Using the listing below, retype the line bearing "- 문제가 되었던 stop 필드를 동기화해 접근한 결과이다." and each line after it, word for word, and nothing further.
--- The input Enclosed Below ---
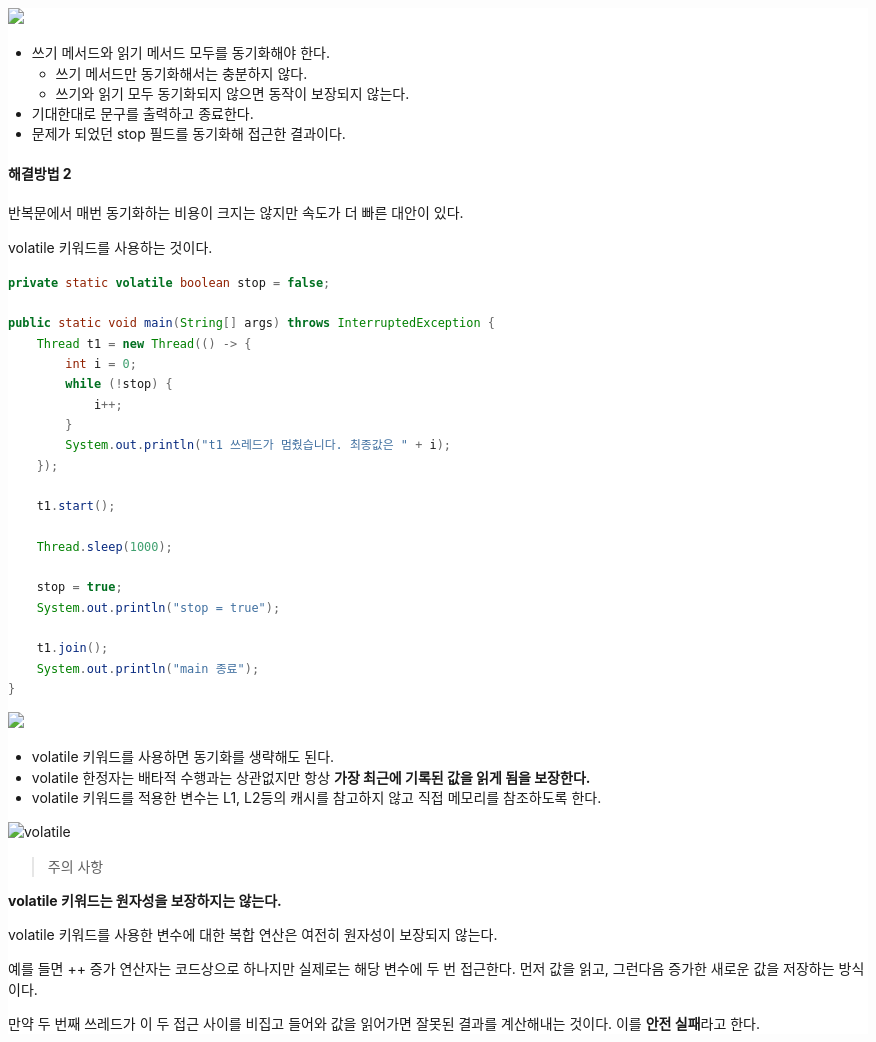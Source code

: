 ![](https://blog.kakaocdn.net/dn/bemyWE/btsI5P2IU98/SNn8r8Csgtrhf6U5g176WK/img.png)

- 쓰기 메서드와 읽기 메서드 모두를 동기화해야 한다.
	- 쓰기 메서드만 동기화해서는 충분하지 않다.
	- 쓰기와 읽기 모두 동기화되지 않으면 동작이 보장되지 않는다.
- 기대한대로 문구를 출력하고 종료한다.
- 문제가 되었던 stop 필드를 동기화해 접근한 결과이다.

#### 해결방법 2

반복문에서 매번 동기화하는 비용이 크지는 않지만 속도가 더 빠른 대안이 있다.

volatile 키워드를 사용하는 것이다.

```java
private static volatile boolean stop = false;

public static void main(String[] args) throws InterruptedException {
	Thread t1 = new Thread(() -> {
		int i = 0;
		while (!stop) {
			i++;
		}
		System.out.println("t1 쓰레드가 멈췄습니다. 최종값은 " + i);
	});

	t1.start();

	Thread.sleep(1000);

	stop = true;
	System.out.println("stop = true");

	t1.join();
	System.out.println("main 종료");
}
```

![](https://blog.kakaocdn.net/dn/MzjJL/btsI5OvZVJW/bFLsAmxNNChfj2X8nFW7tk/img.png)

- volatile 키워드를 사용하면 동기화를 생략해도 된다.
- volatile 한정자는 배타적 수행과는 상관없지만 항상 **가장 최근에 기록된 값을 읽게 됨을 보장한다.**
- volatile 키워드를 적용한 변수는 L1, L2등의 캐시를 참고하지 않고 직접 메모리를 참조하도록 한다.

![volatile](https://github.com/woowacourse-study/2022-effective-java/raw/main/11%EC%9E%A5/%EC%95%84%EC%9D%B4%ED%85%9C_78/images/volatile.png)

> 주의 사항

**volatile 키워드는 원자성을 보장하지는 않는다.**

volatile 키워드를 사용한 변수에 대한 복합 연산은 여전히 원자성이 보장되지 않는다.

예를 들면 ++ 증가 연산자는 코드상으로 하나지만 실제로는 해당 변수에 두 번 접근한다. 먼저 값을 읽고, 그런다음 증가한 새로운 값을 저장하는 방식이다.

만약 두 번째 쓰레드가 이 두 접근 사이를 비집고 들어와 값을 읽어가면 잘못된 결과를 계산해내는 것이다. 이를 **안전 실패**라고 한다.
--- End of Enclosed The input ---
• Task output:
- 문제가 되었던 stop 필드를 동기화해 접근한 결과이다.

#### 해결방법 2

반복문에서 매번 동기화하는 비용이 크지는 않지만 속도가 더 빠른 대안이 있다.

volatile 키워드를 사용하는 것이다.

```java
private static volatile boolean stop = false;

public static void main(String[] args) throws InterruptedException {
	Thread t1 = new Thread(() -> {
		int i = 0;
		while (!stop) {
			i++;
		}
		System.out.println("t1 쓰레드가 멈췄습니다. 최종값은 " + i);
	});

	t1.start();

	Thread.sleep(1000);

	stop = true;
	System.out.println("stop = true");

	t1.join();
	System.out.println("main 종료");
}
```

![](https://blog.kakaocdn.net/dn/MzjJL/btsI5OvZVJW/bFLsAmxNNChfj2X8nFW7tk/img.png)

- volatile 키워드를 사용하면 동기화를 생략해도 된다.
- volatile 한정자는 배타적 수행과는 상관없지만 항상 **가장 최근에 기록된 값을 읽게 됨을 보장한다.**
- volatile 키워드를 적용한 변수는 L1, L2등의 캐시를 참고하지 않고 직접 메모리를 참조하도록 한다.

![volatile](https://github.com/woowacourse-study/2022-effective-java/raw/main/11%EC%9E%A5/%EC%95%84%EC%9D%B4%ED%85%9C_78/images/volatile.png)

> 주의 사항

**volatile 키워드는 원자성을 보장하지는 않는다.**

volatile 키워드를 사용한 변수에 대한 복합 연산은 여전히 원자성이 보장되지 않는다.

예를 들면 ++ 증가 연산자는 코드상으로 하나지만 실제로는 해당 변수에 두 번 접근한다. 먼저 값을 읽고, 그런다음 증가한 새로운 값을 저장하는 방식이다.

만약 두 번째 쓰레드가 이 두 접근 사이를 비집고 들어와 값을 읽어가면 잘못된 결과를 계산해내는 것이다. 이를 **안전 실패**라고 한다.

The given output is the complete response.